シングルマザーが語る底辺フリーター生活の苦悩と絶望

仕事

今回、私は都市部の下町に暮らすBさん(40代・女性)にお話を伺いました。彼女は「フリーター」として日々をしのいでいますが、経済的にも精神的にも追いつめられた状況にあるように見受けられます。以前、彼女が体験した貧困や就労問題の実態、そして今なお続く苦しい生活の中で感じている絶望。その生々しい現状を、ここに記録いたします。


シングルマザーとしての出発

 Bさんがフリーター生活に陥ったきっかけのひとつは、離婚でした。もともと結婚していた頃は、ごく普通のパートをしながら家庭を支えていたそうです。しかし、夫が失業してから家計は急激に悪化。さらに夫婦間で価値観のすれ違いが深刻化し、子どもが小学低学年の頃に離婚を決意しました。

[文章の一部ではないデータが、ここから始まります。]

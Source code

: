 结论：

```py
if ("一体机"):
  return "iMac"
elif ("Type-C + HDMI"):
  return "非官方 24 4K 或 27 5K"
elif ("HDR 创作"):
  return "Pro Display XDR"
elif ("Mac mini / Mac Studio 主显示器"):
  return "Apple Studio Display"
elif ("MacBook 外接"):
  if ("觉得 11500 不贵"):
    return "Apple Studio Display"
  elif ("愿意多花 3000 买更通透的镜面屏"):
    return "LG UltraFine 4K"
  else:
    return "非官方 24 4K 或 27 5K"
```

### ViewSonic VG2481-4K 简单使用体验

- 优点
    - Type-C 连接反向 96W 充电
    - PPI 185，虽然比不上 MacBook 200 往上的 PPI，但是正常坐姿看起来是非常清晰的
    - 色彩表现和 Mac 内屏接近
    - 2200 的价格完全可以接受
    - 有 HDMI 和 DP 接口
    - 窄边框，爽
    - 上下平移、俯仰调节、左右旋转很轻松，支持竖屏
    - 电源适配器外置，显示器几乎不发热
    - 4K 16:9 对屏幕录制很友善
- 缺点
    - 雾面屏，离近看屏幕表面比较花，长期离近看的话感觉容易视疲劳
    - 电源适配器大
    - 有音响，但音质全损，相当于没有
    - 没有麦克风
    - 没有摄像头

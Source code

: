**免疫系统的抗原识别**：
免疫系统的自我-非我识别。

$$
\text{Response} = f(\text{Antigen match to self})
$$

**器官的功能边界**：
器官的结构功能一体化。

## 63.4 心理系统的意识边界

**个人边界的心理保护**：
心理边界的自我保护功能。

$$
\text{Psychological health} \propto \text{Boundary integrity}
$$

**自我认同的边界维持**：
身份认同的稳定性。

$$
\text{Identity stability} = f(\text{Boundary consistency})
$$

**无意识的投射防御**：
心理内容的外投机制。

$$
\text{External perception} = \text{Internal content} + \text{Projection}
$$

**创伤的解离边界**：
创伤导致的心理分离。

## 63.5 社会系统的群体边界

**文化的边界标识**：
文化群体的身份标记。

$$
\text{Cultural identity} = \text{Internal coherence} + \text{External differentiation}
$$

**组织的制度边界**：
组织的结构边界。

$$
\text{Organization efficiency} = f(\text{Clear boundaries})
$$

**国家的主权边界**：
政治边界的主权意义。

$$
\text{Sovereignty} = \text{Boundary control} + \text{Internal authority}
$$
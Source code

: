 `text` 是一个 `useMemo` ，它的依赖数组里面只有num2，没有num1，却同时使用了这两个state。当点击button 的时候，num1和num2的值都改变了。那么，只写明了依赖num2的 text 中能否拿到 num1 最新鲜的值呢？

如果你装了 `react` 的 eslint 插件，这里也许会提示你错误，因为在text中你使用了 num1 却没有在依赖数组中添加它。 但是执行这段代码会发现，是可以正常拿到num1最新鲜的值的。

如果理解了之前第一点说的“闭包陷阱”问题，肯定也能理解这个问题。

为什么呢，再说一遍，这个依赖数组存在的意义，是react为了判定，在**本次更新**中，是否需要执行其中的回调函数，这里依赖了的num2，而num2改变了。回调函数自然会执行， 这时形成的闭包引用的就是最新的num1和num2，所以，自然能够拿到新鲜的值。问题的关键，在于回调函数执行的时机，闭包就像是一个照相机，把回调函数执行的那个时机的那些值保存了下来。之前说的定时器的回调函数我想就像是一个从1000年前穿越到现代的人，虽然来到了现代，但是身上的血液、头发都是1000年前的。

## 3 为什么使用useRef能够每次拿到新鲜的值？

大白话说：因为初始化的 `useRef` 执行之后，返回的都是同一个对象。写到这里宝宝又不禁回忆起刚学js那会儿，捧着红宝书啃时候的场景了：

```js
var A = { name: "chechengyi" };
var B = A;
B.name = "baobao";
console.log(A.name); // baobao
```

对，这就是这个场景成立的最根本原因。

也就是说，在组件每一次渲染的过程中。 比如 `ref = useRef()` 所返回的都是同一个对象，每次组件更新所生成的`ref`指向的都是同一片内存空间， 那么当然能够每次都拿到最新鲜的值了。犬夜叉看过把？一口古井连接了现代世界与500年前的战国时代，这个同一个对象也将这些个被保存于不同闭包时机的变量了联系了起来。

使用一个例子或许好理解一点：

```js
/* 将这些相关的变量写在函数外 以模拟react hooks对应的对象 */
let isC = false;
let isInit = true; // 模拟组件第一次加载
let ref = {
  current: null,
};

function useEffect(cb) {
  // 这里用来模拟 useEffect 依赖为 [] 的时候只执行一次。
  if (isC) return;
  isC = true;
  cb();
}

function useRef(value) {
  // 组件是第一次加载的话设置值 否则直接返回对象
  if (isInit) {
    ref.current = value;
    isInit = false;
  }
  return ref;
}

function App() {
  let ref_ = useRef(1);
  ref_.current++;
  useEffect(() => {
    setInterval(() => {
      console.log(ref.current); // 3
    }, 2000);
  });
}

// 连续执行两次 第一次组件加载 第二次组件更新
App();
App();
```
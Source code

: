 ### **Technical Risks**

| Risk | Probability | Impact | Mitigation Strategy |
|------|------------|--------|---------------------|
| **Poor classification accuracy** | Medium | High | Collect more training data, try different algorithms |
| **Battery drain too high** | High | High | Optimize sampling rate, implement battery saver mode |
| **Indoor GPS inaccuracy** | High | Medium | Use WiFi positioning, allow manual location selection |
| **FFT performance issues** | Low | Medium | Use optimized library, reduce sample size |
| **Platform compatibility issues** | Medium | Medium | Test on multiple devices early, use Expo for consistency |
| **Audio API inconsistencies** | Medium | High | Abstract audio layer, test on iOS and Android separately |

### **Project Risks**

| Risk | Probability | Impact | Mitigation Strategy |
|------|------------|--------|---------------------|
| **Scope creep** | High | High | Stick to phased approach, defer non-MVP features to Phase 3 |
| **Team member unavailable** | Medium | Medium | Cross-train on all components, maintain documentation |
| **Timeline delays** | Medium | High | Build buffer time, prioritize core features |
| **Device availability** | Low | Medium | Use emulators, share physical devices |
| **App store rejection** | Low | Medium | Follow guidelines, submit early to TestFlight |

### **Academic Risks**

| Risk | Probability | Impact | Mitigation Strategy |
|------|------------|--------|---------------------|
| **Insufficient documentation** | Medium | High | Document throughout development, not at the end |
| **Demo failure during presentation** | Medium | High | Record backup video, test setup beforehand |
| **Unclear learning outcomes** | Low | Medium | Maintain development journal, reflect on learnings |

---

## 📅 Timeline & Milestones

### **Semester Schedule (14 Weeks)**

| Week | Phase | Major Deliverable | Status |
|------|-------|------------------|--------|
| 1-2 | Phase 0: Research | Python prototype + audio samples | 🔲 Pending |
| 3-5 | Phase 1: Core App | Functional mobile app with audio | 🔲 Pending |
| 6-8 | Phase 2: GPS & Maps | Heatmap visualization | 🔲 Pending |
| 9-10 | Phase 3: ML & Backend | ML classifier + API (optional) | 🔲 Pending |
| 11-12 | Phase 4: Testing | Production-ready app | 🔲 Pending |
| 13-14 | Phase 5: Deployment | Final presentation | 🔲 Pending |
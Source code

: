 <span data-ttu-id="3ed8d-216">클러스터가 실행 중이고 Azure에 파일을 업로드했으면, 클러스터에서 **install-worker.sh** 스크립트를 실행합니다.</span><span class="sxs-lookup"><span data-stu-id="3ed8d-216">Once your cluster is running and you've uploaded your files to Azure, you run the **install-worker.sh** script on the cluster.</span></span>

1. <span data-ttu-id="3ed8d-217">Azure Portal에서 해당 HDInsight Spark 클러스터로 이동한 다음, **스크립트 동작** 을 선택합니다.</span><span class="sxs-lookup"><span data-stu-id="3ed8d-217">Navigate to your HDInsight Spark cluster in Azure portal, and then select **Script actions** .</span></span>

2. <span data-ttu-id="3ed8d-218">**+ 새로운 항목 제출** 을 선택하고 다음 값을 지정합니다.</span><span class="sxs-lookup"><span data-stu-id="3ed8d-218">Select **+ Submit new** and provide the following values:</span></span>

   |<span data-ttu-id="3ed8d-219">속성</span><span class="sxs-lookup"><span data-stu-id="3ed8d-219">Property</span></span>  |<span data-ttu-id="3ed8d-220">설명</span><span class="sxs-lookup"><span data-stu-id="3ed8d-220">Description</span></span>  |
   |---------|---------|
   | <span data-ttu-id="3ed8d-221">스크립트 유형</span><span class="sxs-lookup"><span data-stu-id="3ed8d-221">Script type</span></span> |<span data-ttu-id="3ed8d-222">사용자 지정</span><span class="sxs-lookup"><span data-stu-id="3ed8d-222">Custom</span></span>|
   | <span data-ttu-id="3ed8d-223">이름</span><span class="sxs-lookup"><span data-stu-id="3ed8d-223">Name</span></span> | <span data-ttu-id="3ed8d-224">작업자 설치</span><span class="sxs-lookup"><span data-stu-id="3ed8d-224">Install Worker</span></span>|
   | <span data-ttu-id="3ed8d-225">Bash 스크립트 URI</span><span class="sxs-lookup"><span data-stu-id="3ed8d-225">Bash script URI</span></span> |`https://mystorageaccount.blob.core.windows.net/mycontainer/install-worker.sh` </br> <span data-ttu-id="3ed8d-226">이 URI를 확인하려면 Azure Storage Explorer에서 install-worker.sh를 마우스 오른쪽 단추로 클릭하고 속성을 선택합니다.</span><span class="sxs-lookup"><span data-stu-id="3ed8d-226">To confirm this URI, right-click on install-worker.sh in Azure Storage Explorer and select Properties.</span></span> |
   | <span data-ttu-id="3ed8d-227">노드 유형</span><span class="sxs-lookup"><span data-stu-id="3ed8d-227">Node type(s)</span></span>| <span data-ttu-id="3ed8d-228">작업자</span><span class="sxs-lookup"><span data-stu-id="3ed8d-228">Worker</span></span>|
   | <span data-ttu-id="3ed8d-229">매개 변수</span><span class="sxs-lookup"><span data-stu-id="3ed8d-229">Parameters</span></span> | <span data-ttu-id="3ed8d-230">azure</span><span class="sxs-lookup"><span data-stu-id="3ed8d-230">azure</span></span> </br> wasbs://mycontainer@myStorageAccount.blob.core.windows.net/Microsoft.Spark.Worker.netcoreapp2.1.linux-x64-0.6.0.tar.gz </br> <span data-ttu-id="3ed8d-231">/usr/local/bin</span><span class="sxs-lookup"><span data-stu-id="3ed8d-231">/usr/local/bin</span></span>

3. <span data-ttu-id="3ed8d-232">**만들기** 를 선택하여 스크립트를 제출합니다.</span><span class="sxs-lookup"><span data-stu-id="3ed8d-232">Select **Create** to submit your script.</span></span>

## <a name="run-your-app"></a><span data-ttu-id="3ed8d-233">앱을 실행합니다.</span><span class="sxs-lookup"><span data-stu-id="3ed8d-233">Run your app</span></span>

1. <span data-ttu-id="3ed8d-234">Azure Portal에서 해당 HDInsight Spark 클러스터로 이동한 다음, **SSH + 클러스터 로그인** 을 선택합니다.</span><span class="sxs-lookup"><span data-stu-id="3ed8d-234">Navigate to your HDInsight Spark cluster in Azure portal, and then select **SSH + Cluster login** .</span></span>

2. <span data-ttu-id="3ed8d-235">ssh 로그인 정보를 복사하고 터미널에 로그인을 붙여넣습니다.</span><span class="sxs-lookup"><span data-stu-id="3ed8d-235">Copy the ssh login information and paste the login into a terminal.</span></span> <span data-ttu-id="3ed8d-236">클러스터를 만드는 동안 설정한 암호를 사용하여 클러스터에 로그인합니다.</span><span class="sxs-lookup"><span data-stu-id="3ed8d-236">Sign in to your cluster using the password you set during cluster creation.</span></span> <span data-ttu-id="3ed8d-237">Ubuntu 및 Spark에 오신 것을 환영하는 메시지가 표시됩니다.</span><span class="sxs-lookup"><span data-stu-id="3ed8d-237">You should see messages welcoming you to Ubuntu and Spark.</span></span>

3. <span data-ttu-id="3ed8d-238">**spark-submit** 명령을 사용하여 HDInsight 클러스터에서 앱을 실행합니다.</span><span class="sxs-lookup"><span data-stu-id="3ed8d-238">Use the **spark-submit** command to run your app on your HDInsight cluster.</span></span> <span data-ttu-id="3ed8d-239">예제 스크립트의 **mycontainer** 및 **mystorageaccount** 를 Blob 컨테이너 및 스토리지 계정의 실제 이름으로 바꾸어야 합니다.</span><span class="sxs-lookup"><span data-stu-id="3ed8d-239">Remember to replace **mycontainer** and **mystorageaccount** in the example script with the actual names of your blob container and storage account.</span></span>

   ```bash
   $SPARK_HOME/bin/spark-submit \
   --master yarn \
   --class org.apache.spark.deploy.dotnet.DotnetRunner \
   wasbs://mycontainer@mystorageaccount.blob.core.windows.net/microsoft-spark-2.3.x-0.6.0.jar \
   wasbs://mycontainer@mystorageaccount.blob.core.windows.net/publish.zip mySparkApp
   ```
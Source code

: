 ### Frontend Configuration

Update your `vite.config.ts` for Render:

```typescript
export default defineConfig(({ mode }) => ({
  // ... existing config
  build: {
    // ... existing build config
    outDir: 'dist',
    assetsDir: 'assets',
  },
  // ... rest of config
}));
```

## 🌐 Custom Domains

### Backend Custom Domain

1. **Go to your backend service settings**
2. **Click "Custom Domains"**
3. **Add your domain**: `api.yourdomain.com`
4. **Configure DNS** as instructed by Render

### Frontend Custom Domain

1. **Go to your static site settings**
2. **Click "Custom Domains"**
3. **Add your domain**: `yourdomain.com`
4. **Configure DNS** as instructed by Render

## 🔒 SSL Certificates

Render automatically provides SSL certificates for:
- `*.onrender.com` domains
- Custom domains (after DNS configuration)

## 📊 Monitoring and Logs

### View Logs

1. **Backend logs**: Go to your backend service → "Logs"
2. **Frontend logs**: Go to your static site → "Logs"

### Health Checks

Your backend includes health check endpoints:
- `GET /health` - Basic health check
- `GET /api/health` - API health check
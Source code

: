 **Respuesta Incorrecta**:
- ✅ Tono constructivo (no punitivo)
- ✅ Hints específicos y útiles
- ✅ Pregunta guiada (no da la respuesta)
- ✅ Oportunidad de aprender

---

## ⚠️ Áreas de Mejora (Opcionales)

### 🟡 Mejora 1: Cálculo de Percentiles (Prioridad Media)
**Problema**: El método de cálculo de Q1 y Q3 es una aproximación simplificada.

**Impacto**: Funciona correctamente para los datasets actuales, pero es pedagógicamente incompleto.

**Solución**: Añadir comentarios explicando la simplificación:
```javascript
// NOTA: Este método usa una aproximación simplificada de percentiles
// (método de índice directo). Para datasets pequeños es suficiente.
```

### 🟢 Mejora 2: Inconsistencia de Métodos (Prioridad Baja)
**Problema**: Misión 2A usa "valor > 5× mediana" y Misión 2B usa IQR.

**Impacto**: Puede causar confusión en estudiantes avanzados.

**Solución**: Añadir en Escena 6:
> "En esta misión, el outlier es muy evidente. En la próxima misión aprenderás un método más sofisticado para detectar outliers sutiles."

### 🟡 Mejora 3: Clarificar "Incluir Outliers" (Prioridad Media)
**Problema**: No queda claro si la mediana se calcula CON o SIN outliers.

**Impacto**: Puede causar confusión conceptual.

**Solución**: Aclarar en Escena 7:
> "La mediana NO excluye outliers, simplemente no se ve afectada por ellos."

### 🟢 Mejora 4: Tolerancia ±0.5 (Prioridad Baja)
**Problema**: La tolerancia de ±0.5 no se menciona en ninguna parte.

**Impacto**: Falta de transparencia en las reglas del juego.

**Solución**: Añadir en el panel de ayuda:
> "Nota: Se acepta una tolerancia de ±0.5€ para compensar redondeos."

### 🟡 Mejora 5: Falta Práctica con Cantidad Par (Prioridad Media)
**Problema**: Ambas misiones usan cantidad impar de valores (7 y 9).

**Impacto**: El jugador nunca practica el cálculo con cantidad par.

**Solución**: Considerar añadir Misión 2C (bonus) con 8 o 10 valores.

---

 最初は「自分さえ必死に働けばやっていける」という強い決意があったといいます。学歴がなくとも、真面目に働けば子どもを育てながらそこそこの生活は続けられるはず――。Bさんはそう信じていたそうです。

 ところが、現実は想像をはるかに超える厳しさでした。昼間は事務のパート、夜間は清掃のアルバイトと掛け持ちしながらも、家賃や生活費を稼ぐだけで精一杯。子どもを実家に預けることもしばしばでしたが、両親も高齢で、いつまでも頼れるわけではありませんでした。


生活保護をめぐる葛藤

1. 周囲の「冷たい視線」

 生活が苦しくなると、誰しもが一度は生活保護の受給を考えるかもしれません。しかし、Bさんは「周囲の目が怖い」「役所の職員が厳しい」などの噂を耳にして、申請をためらっていました。メディアなどでも、生活保護受給者に対して世間が抱く偏見や“バッシング”のような言葉を聞くことがあり、自分がまさにそういった視線の対象になることを恐れたのです。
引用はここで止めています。